Work to be completed: Check every line of the material below for the string "running". State how many lines have it.
■ ■ ■ ■ ■ ■ ■
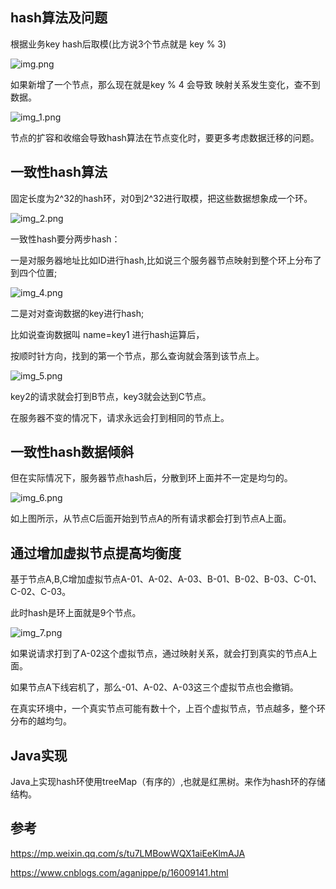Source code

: hash算法及问题
---

根据业务key hash后取模(比方说3个节点就是 key % 3) 

![img.png](img.png)


如果新增了一个节点，那么现在就是key % 4 会导致 映射关系发生变化，查不到数据。

![img_1.png](img_1.png)

节点的扩容和收缩会导致hash算法在节点变化时，要更多考虑数据迁移的问题。

一致性hash算法
---

固定长度为2^32的hash环，对0到2^32进行取模，把这些数据想象成一个环。

![img_2.png](img_2.png)

一致性hash要分两步hash：

一是对服务器地址比如ID进行hash,比如说三个服务器节点映射到整个环上分布了到四个位置;

![img_4.png](img_4.png)


二是对对查询数据的key进行hash;

比如说查询数据叫 name=key1 进行hash运算后，

按顺时针方向，找到的第一个节点，那么查询就会落到该节点上。

![img_5.png](img_5.png)

key2的请求就会打到B节点，key3就会达到C节点。

在服务器不变的情况下，请求永远会打到相同的节点上。

一致性hash数据倾斜
---
但在实际情况下，服务器节点hash后，分散到环上面并不一定是均匀的。

![img_6.png](img_6.png)

如上图所示，从节点C后面开始到节点A的所有请求都会打到节点A上面。


通过增加虚拟节点提高均衡度
---

基于节点A,B,C增加虚拟节点A-01、A-02、A-03、B-01、B-02、B-03、C-01、C-02、C-03。

此时hash是环上面就是9个节点。

![img_7.png](img_7.png)

如果说请求打到了A-02这个虚拟节点，通过映射关系，就会打到真实的节点A上面。

如果节点A下线宕机了，那么-01、A-02、A-03这三个虚拟节点也会撤销。

在真实环境中，一个真实节点可能有数十个，上百个虚拟节点，节点越多，整个环分布的越均匀。


Java实现
---

Java上实现hash环使用treeMap（有序的）,也就是红黑树。来作为hash环的存储结构。

参考
---
https://mp.weixin.qq.com/s/tu7LMBowWQX1aiEeKlmAJA

https://www.cnblogs.com/aganippe/p/16009141.html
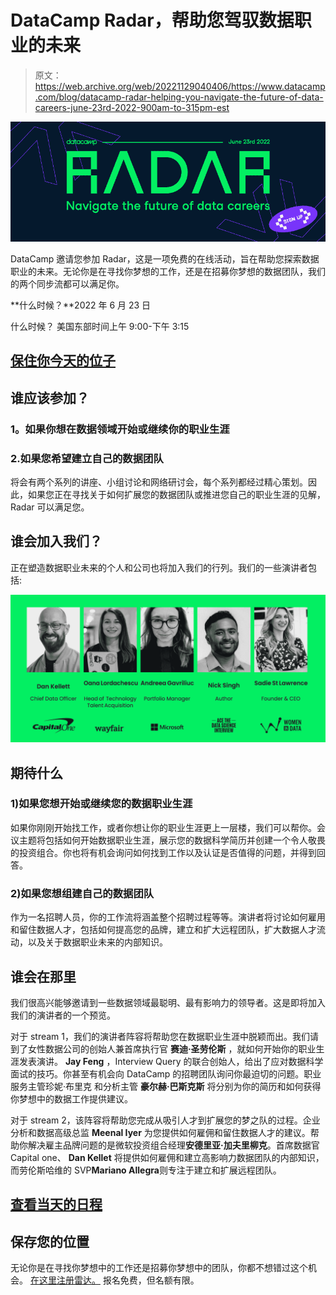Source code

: # DataCamp Radar，帮助您驾驭数据职业的未来

> 原文：<https://web.archive.org/web/20221129040406/https://www.datacamp.com/blog/datacamp-radar-helping-you-navigate-the-future-of-data-careers-june-23rd-2022-900am-to-315pm-est>

[![](img/8e3b1f015e11105d694b019034f79d57.png)](https://web.archive.org/web/20221212140052/http://events.datacamp.com/radar)

DataCamp 邀请您参加 Radar，这是一项免费的在线活动，旨在帮助您探索数据职业的未来。无论你是在寻找你梦想的工作，还是在招募你梦想的数据团队，我们的两个同步流都可以满足你。

**什么时候？**2022 年 6 月 23 日

什么时候？ 美国东部时间上午 9:00-下午 3:15

## [保住你今天的位子](https://web.archive.org/web/20221212140052/http://events.datacamp.com/radar)

## 谁应该参加？

###   **1。如果你想在数据领域开始或继续你的职业生涯**

### 2.如果您希望建立自己的数据团队

将会有两个系列的讲座、小组讨论和网络研讨会，每个系列都经过精心策划。因此，如果您正在寻找关于如何扩展您的数据团队或推进您自己的职业生涯的见解，Radar 可以满足您。

## 谁会加入我们？

正在塑造数据职业未来的个人和公司也将加入我们的行列。我们的一些演讲者包括:

![](img/861b14843a3b222c4e98feb23b3b4773.png)

## **期待什么**

### 1)如果您想开始或继续您的数据职业生涯

如果你刚刚开始找工作，或者你想让你的职业生涯更上一层楼，我们可以帮你。会议主题将包括如何开始数据职业生涯，展示您的数据科学简历并创建一个令人敬畏的投资组合。你也将有机会询问如何找到工作以及认证是否值得的问题，并得到回答。

### 2)如果您想组建自己的数据团队

作为一名招聘人员，你的工作流将涵盖整个招聘过程等等。演讲者将讨论如何雇用和留住数据人才，包括如何提高您的品牌，建立和扩大远程团队，扩大数据人才流动，以及关于数据职业未来的内部知识。

## 谁会在那里

我们很高兴能够邀请到一些数据领域最聪明、最有影响力的领导者。这是即将加入我们的演讲者的一个预览。

对于 stream 1，我们的演讲者阵容将帮助您在数据职业生涯中脱颖而出。我们请到了女性数据公司的创始人兼首席执行官 **赛迪·圣劳伦斯** ，就如何开始你的职业生涯发表演讲。 **Jay Feng** ，Interview Query 的联合创始人，给出了应对数据科学面试的技巧。你甚至有机会向 DataCamp 的招聘团队询问你最迫切的问题。职业服务主管珍妮·布里克 和分析主管 **豪尔赫·巴斯克斯** 将分别为你的简历和如何获得你梦想中的数据工作提供建议。

 对于 stream 2，该阵容将帮助您完成从吸引人才到扩展您的梦之队的过程。企业分析和数据高级总监 **Meenal Iyer** 为您提供如何雇佣和留住数据人才的建议。帮助你解决雇主品牌问题的是微软投资组合经理**安德里亚·加夫里柳克**。首席数据官 Capital one、 **Dan Kellet** 将提供如何雇佣和建立高影响力数据团队的内部知识，而劳伦斯哈维的 SVP**Mariano Allegra**则专注于建立和扩展远程团队。

## [查看当天的日程](https://web.archive.org/web/20221212140052/http://events.datacamp.com/radar)

## **保存您的位置**

无论你是在寻找你梦想中的工作还是招募你梦想中的团队，你都不想错过这个机会。 [在这里注册雷达。](https://web.archive.org/web/20221212140052/https://events.datacamp.com/radar) 报名免费，但名额有限。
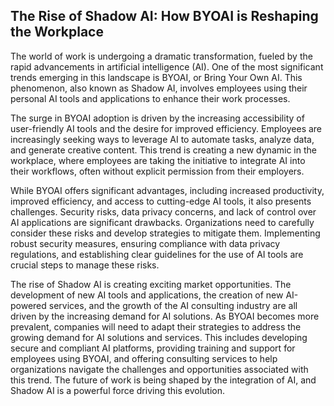 ## The Rise of Shadow AI: How BYOAI is Reshaping the Workplace

The world of work is undergoing a dramatic transformation, fueled by the rapid advancements in artificial intelligence (AI). One of the most significant trends emerging in this landscape is BYOAI, or Bring Your Own AI.  This phenomenon, also known as Shadow AI, involves employees using their personal AI tools and applications to enhance their work processes. 

The surge in BYOAI adoption is driven by the increasing accessibility of user-friendly AI tools and the desire for improved efficiency. Employees are increasingly seeking ways to leverage AI to automate tasks, analyze data, and generate creative content. This trend is creating a new dynamic in the workplace, where employees are taking the initiative to integrate AI into their workflows, often without explicit permission from their employers.

While BYOAI offers significant advantages, including increased productivity, improved efficiency, and access to cutting-edge AI tools, it also presents challenges. Security risks, data privacy concerns, and lack of control over AI applications are significant drawbacks. Organizations need to carefully consider these risks and develop strategies to mitigate them. Implementing robust security measures, ensuring compliance with data privacy regulations, and establishing clear guidelines for the use of AI tools are crucial steps to manage these risks.

The rise of Shadow AI is creating exciting market opportunities. The development of new AI tools and applications, the creation of new AI-powered services, and the growth of the AI consulting industry are all driven by the increasing demand for AI solutions. As BYOAI becomes more prevalent, companies will need to adapt their strategies to address the growing demand for AI solutions and services. This includes developing secure and compliant AI platforms, providing training and support for employees using BYOAI, and offering consulting services to help organizations navigate the challenges and opportunities associated with this trend.  The future of work is being shaped by the integration of AI, and Shadow AI is a powerful force driving this evolution.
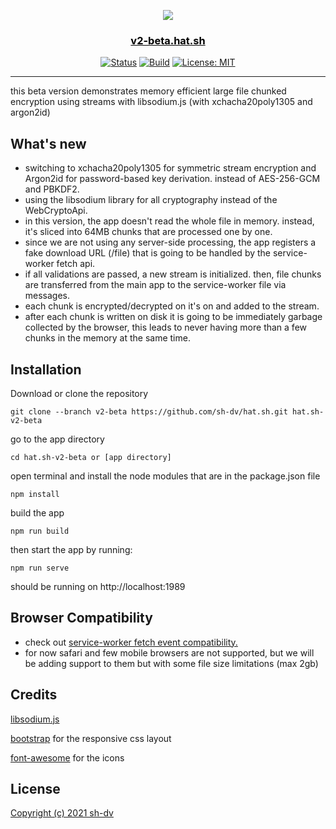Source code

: 
<p align="center">
  <a href="#" rel="noopener">
 <img src="https://i.imgur.com/F8nNzHi.png"></a>
</p>

<a href="https://v2-beta.hat.sh" style="color:#000"><h3 align="center">v2-beta.hat.sh</h3></a>

<div align="center">

  [![Status](https://img.shields.io/badge/status-active-success.svg)](#)
  [![Build](https://travis-ci.org/sh-dv/hat.sh.svg?branch=master)](https://travis-ci.org/sh-dv/hat.sh)
  [![License: MIT](https://img.shields.io/badge/license-MIT-blue.svg)](#)


</div>

---


this beta version demonstrates memory efficient large file chunked encryption using streams with libsodium.js 
(with xchacha20poly1305 and argon2id)



## What's new

- switching to xchacha20poly1305 for symmetric stream encryption and Argon2id for password-based key derivation. instead of AES-256-GCM and PBKDF2.
- using the libsodium library for all cryptography instead of the WebCryptoApi.
- in this version, the app doesn't read the whole file in memory. instead, it's sliced into 64MB chunks that are processed one by one.
- since we are not using any server-side processing, the app registers a fake download URL (/file) that is going to be handled by the service-worker fetch api.
- if all validations are passed, a new stream is initialized. then, file chunks are transferred from the main app to the 
service-worker file via messages.
- each chunk is encrypted/decrypted on it's on and added to the stream.
- after each chunk is written on disk it is going to be immediately garbage collected by the browser, this leads to never having more than a few chunks in the memory at the same time.




## Installation

Download or clone the repository

    git clone --branch v2-beta https://github.com/sh-dv/hat.sh.git hat.sh-v2-beta

go to the app directory

    cd hat.sh-v2-beta or [app directory]

open terminal and install the node modules that are in the package.json file

    npm install

build the app

    npm run build
    
then start the app by running:

    npm run serve

should be running on http://localhost:1989



## Browser Compatibility
- check out [service-worker fetch event compatibility.](https://developer.mozilla.org/en-US/docs/Web/API/FetchEvent)
- for now safari and few mobile browsers are not supported, but we will be adding support to them but with some file size limitations (max 2gb)



## Credits

[libsodium.js](https://github.com/jedisct1/libsodium.js)

[bootstrap](https://github.com/twbs/bootstrap) for the responsive css layout

[font-awesome](https://github.com/FortAwesome/Font-Awesome) for the icons

## License
[Copyright (c) 2021 sh-dv](https://github.com/sh-dv/hat.sh/blob/v2-beta/LICENSE)

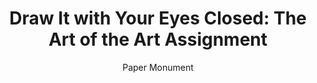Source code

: ---
title: "Draw It with Your Eyes Closed: The Art of the Art Assignment"
subtitle: ""
description: ""
layout: book
author: Paper Monument
started: 2016-09-23
read: 2016-09-23
status: read
rating: 4
color: 
cover: 
pages: 128
link: 
---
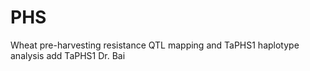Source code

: # PHS
Wheat pre-harvesting resistance QTL mapping and TaPHS1 haplotype analysis
add 
TaPHS1
Dr. Bai

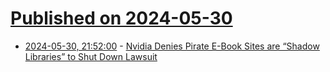 # [Published on 2024-05-30](index.md)

* [2024-05-30, 21:52:00](https://soylentnews.org/article.pl?sid=24/05/29/146201&from=rss) - [Nvidia Denies Pirate E-Book Sites are “Shadow Libraries” to Shut Down Lawsuit](https://soylentnews.org/article.pl?sid=24/05/29/146201&from=rss)
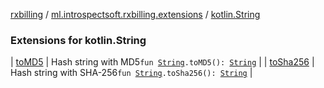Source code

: [rxbilling](../../index.md) / [ml.introspectsoft.rxbilling.extensions](../index.md) / [kotlin.String](./index.md)

### Extensions for kotlin.String

| [toMD5](to-m-d5.md) | Hash string with MD5`fun `[`String`](https://kotlinlang.org/api/latest/jvm/stdlib/kotlin/-string/index.html)`.toMD5(): `[`String`](https://kotlinlang.org/api/latest/jvm/stdlib/kotlin/-string/index.html) |
| [toSha256](to-sha256.md) | Hash string with SHA-256`fun `[`String`](https://kotlinlang.org/api/latest/jvm/stdlib/kotlin/-string/index.html)`.toSha256(): `[`String`](https://kotlinlang.org/api/latest/jvm/stdlib/kotlin/-string/index.html) |

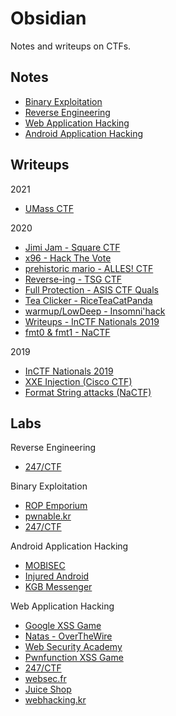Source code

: # Obsidian

Notes and writeups on CTFs.

## Notes

- [Binary Exploitation](notes/pwn.md)
- [Reverse Engineering](notes/rev.md)
- [Web Application Hacking](notes/web.md)
- [Android Application Hacking](notes/android.md)

## Writeups

2021

- [UMass CTF](writeups/2021/umass.md)

2020

- [Jimi Jam - Square CTF](https://abhaynayar.com/writeups/square.html)
- [x96 - Hack The Vote](writeups/2020/hackthevote/x96.md)
- [prehistoric mario - ALLES! CTF](https://abhaynayar.com/writeups/alles.html)
- [Reverse-ing - TSG CTF](https://abhaynayar.com/writeups/tsg.html)
- [Full Protection - ASIS CTF Quals](https://abhaynayar.com/writeups/asis.html)
- [Tea Clicker - RiceTeaCatPanda](writeups/2020/rtcp/teaclicker.md)
- [warmup/LowDeep - Insomni'hack](writeups/2020/insomnihack/main.md)
- [Writeups - InCTF Nationals 2019](writeups/inctfn19.md)
- [fmt0 & fmt1 - NaCTF](https://abhaynayar.com/writeups/nactf.html)

2019

- [InCTF Nationals 2019](https://abhaynayar.com/writeups/inctf.html)
- [XXE Injection (Cisco CTF)](https://abhaynayar.com/writeups/cisco.html)
- [Format String attacks (NaCTF)](https://abhaynayar.com/writeups/nactf.html)

## Labs

Reverse Engineering

- [247/CTF](labs/rev/247ctf.md)

Binary Exploitation

- [ROP Emporium](labs/pwn/rop-emp.md)
- [pwnable.kr](labs/pwn/pwnable-kr.md)
- [247/CTF](labs/pwn/247ctf.md)

Android Application Hacking

- [MOBISEC](labs/mobile/mobisec)
- [Injured Android](labs/mobile/injured.md)
- [KGB Messenger](labs/mobile/kgb.md)

Web Application Hacking

- [Google XSS Game](labs/web/xss-game.md)
- [Natas - OverTheWire](labs/web/natas)
- [Web Security Academy](labs/web/portswigger)
- [Pwnfunction XSS Game](labs/web/pwnfn.md)
- [247/CTF](labs/web/247ctf.md)
- [websec.fr](labs/web/websec-fr.md)
- [Juice Shop](labs/web/juice-shop.md)
- [webhacking.kr](labs/web/webhacking-kr)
■ ■ ■ ■ ■ ■ ■
Answer to this problem: 2